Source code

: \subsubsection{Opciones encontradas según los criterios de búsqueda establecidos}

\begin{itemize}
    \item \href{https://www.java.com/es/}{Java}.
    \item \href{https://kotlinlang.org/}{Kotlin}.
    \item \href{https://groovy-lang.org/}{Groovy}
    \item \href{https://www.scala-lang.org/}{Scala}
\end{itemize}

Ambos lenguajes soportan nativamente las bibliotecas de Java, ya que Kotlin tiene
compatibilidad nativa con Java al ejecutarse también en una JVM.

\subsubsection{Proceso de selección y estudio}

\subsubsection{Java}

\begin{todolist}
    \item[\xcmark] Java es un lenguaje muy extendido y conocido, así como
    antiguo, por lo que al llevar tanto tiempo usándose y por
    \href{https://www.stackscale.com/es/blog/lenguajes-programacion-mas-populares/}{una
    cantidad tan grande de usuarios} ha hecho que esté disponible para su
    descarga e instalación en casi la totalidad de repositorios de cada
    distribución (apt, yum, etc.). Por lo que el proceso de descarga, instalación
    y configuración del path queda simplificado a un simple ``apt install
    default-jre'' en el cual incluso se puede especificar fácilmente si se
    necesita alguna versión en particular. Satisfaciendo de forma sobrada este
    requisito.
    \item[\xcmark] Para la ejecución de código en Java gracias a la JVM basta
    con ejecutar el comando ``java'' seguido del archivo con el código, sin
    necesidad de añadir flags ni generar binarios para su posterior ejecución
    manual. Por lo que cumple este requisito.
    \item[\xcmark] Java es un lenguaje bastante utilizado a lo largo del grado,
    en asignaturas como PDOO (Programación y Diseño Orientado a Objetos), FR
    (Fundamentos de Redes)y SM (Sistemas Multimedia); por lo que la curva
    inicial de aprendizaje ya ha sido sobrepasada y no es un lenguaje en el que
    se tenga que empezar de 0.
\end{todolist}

◇ ◇ ◇ ◇

▸ **Work required**
The answer should consist of the full listing, repeated exactly.

▸ **Reply**
Source code

: \subsubsection{Opciones encontradas según los criterios de búsqueda establecidos}

\begin{itemize}
    \item \href{https://www.java.com/es/}{Java}.
    \item \href{https://kotlinlang.org/}{Kotlin}.
    \item \href{https://groovy-lang.org/}{Groovy}
    \item \href{https://www.scala-lang.org/}{Scala}
\end{itemize}

Ambos lenguajes soportan nativamente las bibliotecas de Java, ya que Kotlin tiene
compatibilidad nativa con Java al ejecutarse también en una JVM.

\subsubsection{Proceso de selección y estudio}

\subsubsection{Java}

\begin{todolist}
    \item[\xcmark] Java es un lenguaje muy extendido y conocido, así como
    antiguo, por lo que al llevar tanto tiempo usándose y por
    \href{https://www.stackscale.com/es/blog/lenguajes-programacion-mas-populares/}{una
    cantidad tan grande de usuarios} ha hecho que esté disponible para su
    descarga e instalación en casi la totalidad de repositorios de cada
    distribución (apt, yum, etc.). Por lo que el proceso de descarga, instalación
    y configuración del path queda simplificado a un simple ``apt install
    default-jre'' en el cual incluso se puede especificar fácilmente si se
    necesita alguna versión en particular. Satisfaciendo de forma sobrada este
    requisito.
    \item[\xcmark] Para la ejecución de código en Java gracias a la JVM basta
    con ejecutar el comando ``java'' seguido del archivo con el código, sin
    necesidad de añadir flags ni generar binarios para su posterior ejecución
    manual. Por lo que cumple este requisito.
    \item[\xcmark] Java es un lenguaje bastante utilizado a lo largo del grado,
    en asignaturas como PDOO (Programación y Diseño Orientado a Objetos), FR
    (Fundamentos de Redes)y SM (Sistemas Multimedia); por lo que la curva
    inicial de aprendizaje ya ha sido sobrepasada y no es un lenguaje en el que
    se tenga que empezar de 0.
\end{todolist}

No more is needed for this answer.